As the popular cliché has it, data scientists spend 80% of their time preparing the data, and only 20% developing the models. While there might be some truth to it, we should never underestimate the effort needed for the remaining 20%. Choosing the architecture, training, fine-tuning, and evaluating the model is no mean feat, especially when developing models for edge devices, where criteria other than performance metrics need to be considered. I’ve recently got to use NetsPresso, a platform that promises to take care of all the model optimization in an automated manner. Let me show you how it works.

Optimizing machine learning models

The typical machine learning pipeline is becoming a more or less established process these days. We query or download the raw data, parse it and clean it, and extract and engineer features, to finally obtain a data set ready for training. Then, we iterate over model architectures and a multitude of training and data processing hyperparameters to hopefully arrive at a model that satisfies some relevant performance metrics.

But what if the model is destined to run on edge devices? In this case, performance metrics aren’t the only criteria for model selection. We should also pay attention to the latency, memory footprint, and power consumption, as measured on the particular device we are interested in. After all, our cool AI-powered app won’t bring any value to a user whose mobile phone dies due to insufficient memory or battery drainage.

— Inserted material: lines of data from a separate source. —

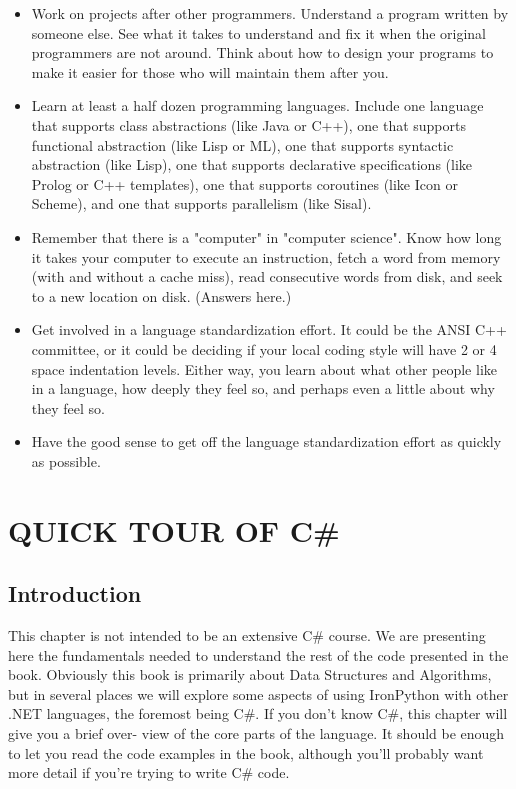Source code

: \documentclass[12pt,a4paper,final,twoside,titlepage]{book}
\begin{document}
\begin{itemize}
\item Work on projects after other programmers. Understand a program written by someone else. See what it takes to understand and fix it when the original programmers are not around. Think about how to design your programs to make it easier for those who will maintain them after you.
\item Learn at least a half dozen programming languages. Include one language that supports class abstractions (like Java or C++), one that supports functional abstraction (like Lisp or ML), one that supports syntactic abstraction (like Lisp), one that supports declarative specifications (like Prolog or C++ templates), one that supports coroutines (like Icon or Scheme), and one that supports parallelism (like Sisal).
\item Remember that there is a "computer" in "computer science". Know how long it takes your computer to execute an instruction, fetch a word from memory (with and without a cache miss), read consecutive words from disk, and seek to a new location on disk. (Answers here.)
\item Get involved in a language standardization effort. It could be the ANSI C++ committee, or it could be deciding if your local coding style will have 2 or 4 space indentation levels. Either way, you learn about what other people like in a language, how deeply they feel so, and perhaps even a little about why they feel so.
\item Have the good sense to get off the language standardization effort as quickly as possible.
\end{itemize}

\chapter{QUICK TOUR OF C\#}
\section{Introduction}
This chapter is not intended to be an extensive C\# course. We are presenting here the fundamentals needed to understand the rest of the code presented in the book. Obviously this book is primarily about Data Structures and Algorithms, but in several places we will explore some aspects of using IronPython with other .NET languages, the foremost being C\#. If you don’t know C\#, this chapter will give you a brief over- view of the core parts of the language. It should be enough to let you read the code examples in the book, although you’ll probably want more detail if you’re trying to write C\# code.
\end{document}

When building models for edge devices, latency, memory footprint, and power consumption are important criteria for model selection.

However, as we compress our models to be faster and lighter, we would like to sacrifice as little accuracy as possible, if any. I refer to the process of finding the balance between machine learning performance (accuracy metrics) and computational performance (latency, memory usage) as model optimization. Let’s see how to optimize our models with NetsPresso.

Uno cards recognition

At the moment of writing, NetsPresso is a computer vision-focused platform that only supports detection tasks. In future releases, however, it will support additional functionality such as classification and segmentation. Let’s try it out on an object detection and recognition task. We will be using the Uno deck dataset, available freely from roboflow.

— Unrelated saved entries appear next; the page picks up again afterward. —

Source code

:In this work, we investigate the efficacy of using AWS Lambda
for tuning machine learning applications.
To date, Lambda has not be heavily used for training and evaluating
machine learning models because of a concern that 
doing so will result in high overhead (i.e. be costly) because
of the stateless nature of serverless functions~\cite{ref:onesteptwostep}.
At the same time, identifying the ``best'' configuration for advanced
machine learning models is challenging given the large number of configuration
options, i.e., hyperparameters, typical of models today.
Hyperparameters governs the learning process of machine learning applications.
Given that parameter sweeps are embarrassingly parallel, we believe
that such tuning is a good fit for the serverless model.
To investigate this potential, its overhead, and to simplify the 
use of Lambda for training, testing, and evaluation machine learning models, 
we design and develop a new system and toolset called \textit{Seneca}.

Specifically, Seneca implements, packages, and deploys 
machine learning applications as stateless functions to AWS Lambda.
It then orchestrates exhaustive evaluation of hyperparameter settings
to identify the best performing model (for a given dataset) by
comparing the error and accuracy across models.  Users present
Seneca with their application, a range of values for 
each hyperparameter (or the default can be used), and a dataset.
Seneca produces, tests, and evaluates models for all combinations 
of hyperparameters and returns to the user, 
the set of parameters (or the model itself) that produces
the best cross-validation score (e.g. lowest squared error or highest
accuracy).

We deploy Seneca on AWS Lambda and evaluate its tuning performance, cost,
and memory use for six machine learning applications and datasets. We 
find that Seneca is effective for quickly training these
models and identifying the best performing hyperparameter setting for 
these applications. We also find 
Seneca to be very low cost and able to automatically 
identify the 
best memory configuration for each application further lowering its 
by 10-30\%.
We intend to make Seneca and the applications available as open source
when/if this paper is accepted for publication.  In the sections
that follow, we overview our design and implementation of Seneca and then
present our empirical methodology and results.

The dataset contains photos of playing cards from the popular game called Uno. In each photo, there are three cards, laid on top of one another, pictured on a bright or patterned background designed to make it harder for machine learning models to recognize the cards. Here is a small sample of the images.

Uno deck images. Dataset source: roboflow. Image by the author.

There are 15 distinct types of cards, each recognizable by the symbol in the middle as well as in two of the card’s corners. The task is to find the bounding box around the symbol in the top-left corner (the one that is always visible on all cards) and to classify the symbol as one of the 15 classes.

Searching for the best model

Let’s try to find a good model architecture for our task. Before we can do this, however, we first need to upload the dataset to the NetsPresso platform. To do that, we will use the platform’s in-browser GUI. Currently, this is the only way to interact with it, but API and CLI interfaces will be provided in future releases.

Uploading dataset

NetsPresso supports a number of data formats. While downloading the Uno deck dataset from roboflow, I’ve chosen the YOLO format, named after the famous object detection model.

To verify whether the data is in the correct format on my local drive, NetsPresso offers a validator app that scans the data directory for any issues. If none are found, we can upload the data to the platform.

Uno deck dataset uploaded to NetsPresso. Image by the author.

The platform displays some summary statistics of the data. At a first glance, everything looks fine, so let’s proceed to model search.

Running model search

Finding the right model architecture for our task and dataset is straightforward with NetsPresso. We just need to tell the platform about what we expect of the model.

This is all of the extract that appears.